▸ **Records**:
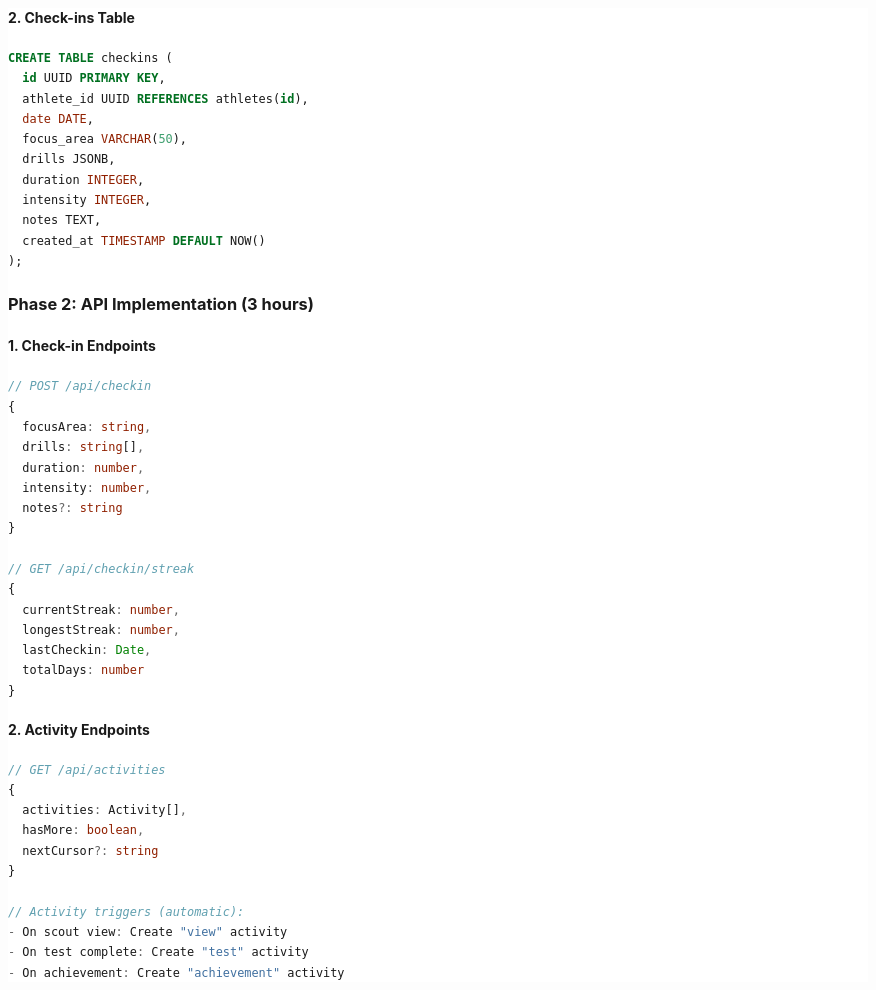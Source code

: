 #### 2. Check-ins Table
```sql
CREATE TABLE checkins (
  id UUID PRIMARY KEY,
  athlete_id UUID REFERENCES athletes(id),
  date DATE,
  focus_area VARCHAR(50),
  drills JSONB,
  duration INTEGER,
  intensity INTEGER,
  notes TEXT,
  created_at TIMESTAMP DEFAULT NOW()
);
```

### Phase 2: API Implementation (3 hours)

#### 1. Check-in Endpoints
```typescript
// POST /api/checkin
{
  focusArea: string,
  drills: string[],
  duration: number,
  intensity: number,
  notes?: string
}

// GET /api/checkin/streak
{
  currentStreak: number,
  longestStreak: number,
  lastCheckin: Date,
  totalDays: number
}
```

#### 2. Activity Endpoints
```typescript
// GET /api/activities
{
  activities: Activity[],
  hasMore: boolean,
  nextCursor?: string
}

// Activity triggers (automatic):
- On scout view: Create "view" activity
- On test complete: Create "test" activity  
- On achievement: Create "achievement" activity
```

--

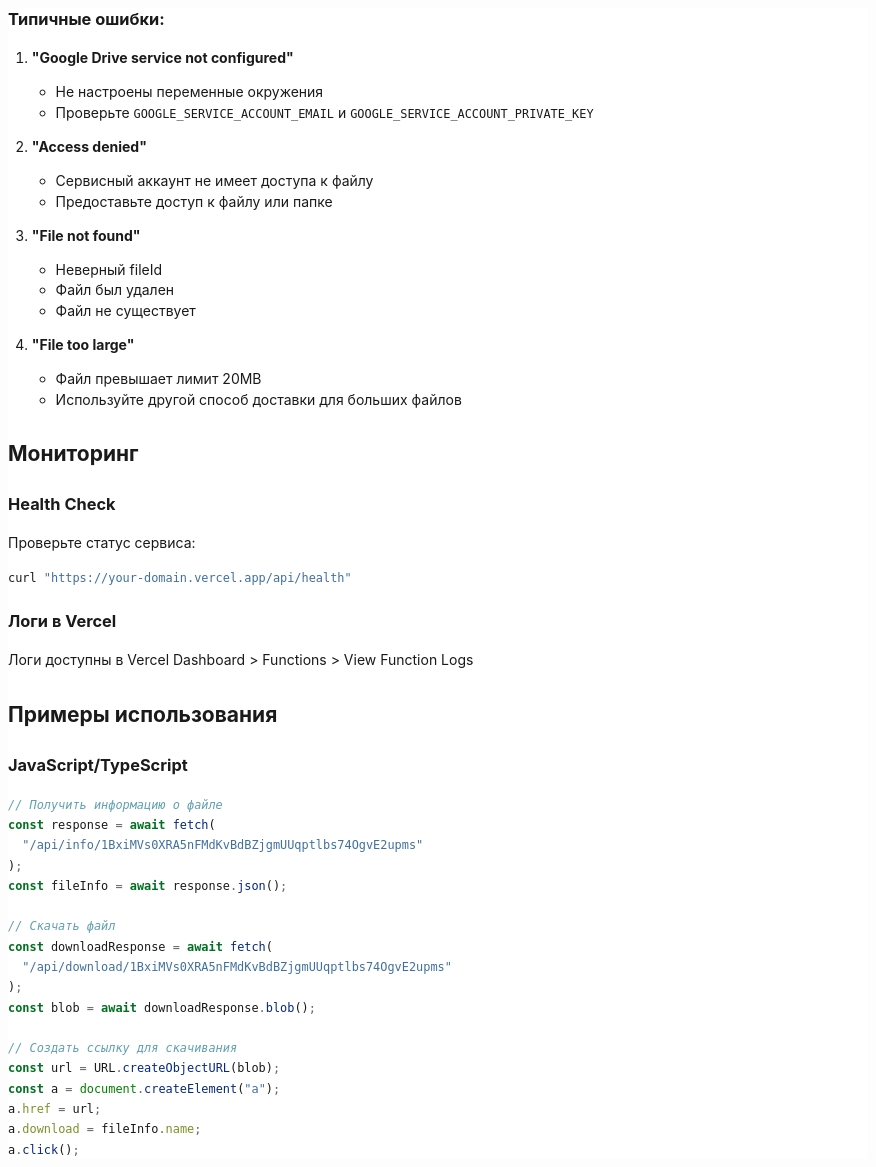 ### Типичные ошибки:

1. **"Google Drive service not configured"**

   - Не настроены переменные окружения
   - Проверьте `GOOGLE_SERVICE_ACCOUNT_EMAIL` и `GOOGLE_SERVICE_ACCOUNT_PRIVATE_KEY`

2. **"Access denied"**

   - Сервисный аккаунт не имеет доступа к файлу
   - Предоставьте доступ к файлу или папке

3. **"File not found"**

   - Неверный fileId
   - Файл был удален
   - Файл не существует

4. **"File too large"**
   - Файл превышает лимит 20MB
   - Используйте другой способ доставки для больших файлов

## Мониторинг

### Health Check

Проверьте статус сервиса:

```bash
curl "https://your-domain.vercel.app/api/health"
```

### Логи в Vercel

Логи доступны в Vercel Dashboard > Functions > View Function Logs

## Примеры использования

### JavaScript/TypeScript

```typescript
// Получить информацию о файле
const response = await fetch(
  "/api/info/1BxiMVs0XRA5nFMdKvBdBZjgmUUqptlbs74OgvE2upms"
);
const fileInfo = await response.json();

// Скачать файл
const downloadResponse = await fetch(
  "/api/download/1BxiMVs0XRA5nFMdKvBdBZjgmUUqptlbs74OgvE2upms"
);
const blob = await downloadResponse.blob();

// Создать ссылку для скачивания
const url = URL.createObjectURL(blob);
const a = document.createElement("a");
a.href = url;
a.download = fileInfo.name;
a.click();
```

▸ **What you should do**: In the records above, locate each line with the word "await". Copy all such lines.

▸ **Response**:
const response = await fetch(
const fileInfo = await response.json();
const downloadResponse = await fetch(
const blob = await downloadResponse.blob();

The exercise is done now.